─── RECORD EXTRACTS

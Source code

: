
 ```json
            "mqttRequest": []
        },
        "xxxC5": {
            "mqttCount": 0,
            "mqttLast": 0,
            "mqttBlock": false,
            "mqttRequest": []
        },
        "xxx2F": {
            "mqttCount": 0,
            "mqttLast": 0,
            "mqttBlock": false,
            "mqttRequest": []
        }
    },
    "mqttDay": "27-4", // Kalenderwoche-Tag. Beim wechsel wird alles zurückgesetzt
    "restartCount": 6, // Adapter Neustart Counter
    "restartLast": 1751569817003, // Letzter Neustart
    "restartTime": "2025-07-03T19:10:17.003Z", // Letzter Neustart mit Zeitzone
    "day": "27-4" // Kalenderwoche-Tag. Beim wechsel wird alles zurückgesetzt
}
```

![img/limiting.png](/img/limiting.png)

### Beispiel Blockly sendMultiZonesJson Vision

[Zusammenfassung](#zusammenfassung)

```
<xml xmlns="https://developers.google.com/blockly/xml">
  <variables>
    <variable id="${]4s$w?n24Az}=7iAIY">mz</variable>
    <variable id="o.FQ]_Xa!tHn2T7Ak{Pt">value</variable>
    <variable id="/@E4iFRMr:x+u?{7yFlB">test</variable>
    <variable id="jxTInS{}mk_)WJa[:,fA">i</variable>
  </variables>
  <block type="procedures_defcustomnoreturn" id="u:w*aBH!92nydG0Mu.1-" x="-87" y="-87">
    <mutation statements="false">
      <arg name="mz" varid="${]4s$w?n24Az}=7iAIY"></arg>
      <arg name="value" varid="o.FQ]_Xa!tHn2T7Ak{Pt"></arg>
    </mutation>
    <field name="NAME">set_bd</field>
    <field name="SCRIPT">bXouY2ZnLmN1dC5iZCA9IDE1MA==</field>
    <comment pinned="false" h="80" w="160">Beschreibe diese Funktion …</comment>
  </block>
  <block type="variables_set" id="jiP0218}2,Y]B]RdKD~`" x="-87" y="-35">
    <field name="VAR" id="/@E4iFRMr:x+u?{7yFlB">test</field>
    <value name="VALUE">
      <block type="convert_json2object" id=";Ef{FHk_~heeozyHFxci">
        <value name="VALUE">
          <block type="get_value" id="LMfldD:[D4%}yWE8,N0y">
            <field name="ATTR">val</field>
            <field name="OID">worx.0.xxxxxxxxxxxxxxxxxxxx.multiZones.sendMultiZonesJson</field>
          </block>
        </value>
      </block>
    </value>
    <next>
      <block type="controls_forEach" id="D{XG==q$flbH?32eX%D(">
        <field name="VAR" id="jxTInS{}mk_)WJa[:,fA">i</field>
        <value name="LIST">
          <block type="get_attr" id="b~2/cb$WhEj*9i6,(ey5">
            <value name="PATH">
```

──────

__TASK REQUIREMENTS__: Could you return all the data above exactly as it appears?

__EXERCISE ANSWER__:
Source code

:
 ```json
            "mqttRequest": []
        },
        "xxxC5": {
            "mqttCount": 0,
            "mqttLast": 0,
            "mqttBlock": false,
            "mqttRequest": []
        },
        "xxx2F": {
            "mqttCount": 0,
            "mqttLast": 0,
            "mqttBlock": false,
            "mqttRequest": []
        }
    },
    "mqttDay": "27-4", // Kalenderwoche-Tag. Beim wechsel wird alles zurückgesetzt
    "restartCount": 6, // Adapter Neustart Counter
    "restartLast": 1751569817003, // Letzter Neustart
    "restartTime": "2025-07-03T19:10:17.003Z", // Letzter Neustart mit Zeitzone
    "day": "27-4" // Kalenderwoche-Tag. Beim wechsel wird alles zurückgesetzt
}
```

![img/limiting.png](/img/limiting.png)

### Beispiel Blockly sendMultiZonesJson Vision

[Zusammenfassung](#zusammenfassung)

```
<xml xmlns="https://developers.google.com/blockly/xml">
  <variables>
    <variable id="${]4s$w?n24Az}=7iAIY">mz</variable>
    <variable id="o.FQ]_Xa!tHn2T7Ak{Pt">value</variable>
    <variable id="/@E4iFRMr:x+u?{7yFlB">test</variable>
    <variable id="jxTInS{}mk_)WJa[:,fA">i</variable>
  </variables>
  <block type="procedures_defcustomnoreturn" id="u:w*aBH!92nydG0Mu.1-" x="-87" y="-87">
    <mutation statements="false">
      <arg name="mz" varid="${]4s$w?n24Az}=7iAIY"></arg>
      <arg name="value" varid="o.FQ]_Xa!tHn2T7Ak{Pt"></arg>
    </mutation>
    <field name="NAME">set_bd</field>
    <field name="SCRIPT">bXouY2ZnLmN1dC5iZCA9IDE1MA==</field>
    <comment pinned="false" h="80" w="160">Beschreibe diese Funktion …</comment>
  </block>
  <block type="variables_set" id="jiP0218}2,Y]B]RdKD~`" x="-87" y="-35">
    <field name="VAR" id="/@E4iFRMr:x+u?{7yFlB">test</field>
    <value name="VALUE">
      <block type="convert_json2object" id=";Ef{FHk_~heeozyHFxci">
        <value name="VALUE">
          <block type="get_value" id="LMfldD:[D4%}yWE8,N0y">
            <field name="ATTR">val</field>
            <field name="OID">worx.0.xxxxxxxxxxxxxxxxxxxx.multiZones.sendMultiZonesJson</field>
          </block>
        </value>
      </block>
    </value>
    <next>
      <block type="controls_forEach" id="D{XG==q$flbH?32eX%D(">
        <field name="VAR" id="jxTInS{}mk_)WJa[:,fA">i</field>
        <value name="LIST">
          <block type="get_attr" id="b~2/cb$WhEj*9i6,(ey5">
            <value name="PATH">
```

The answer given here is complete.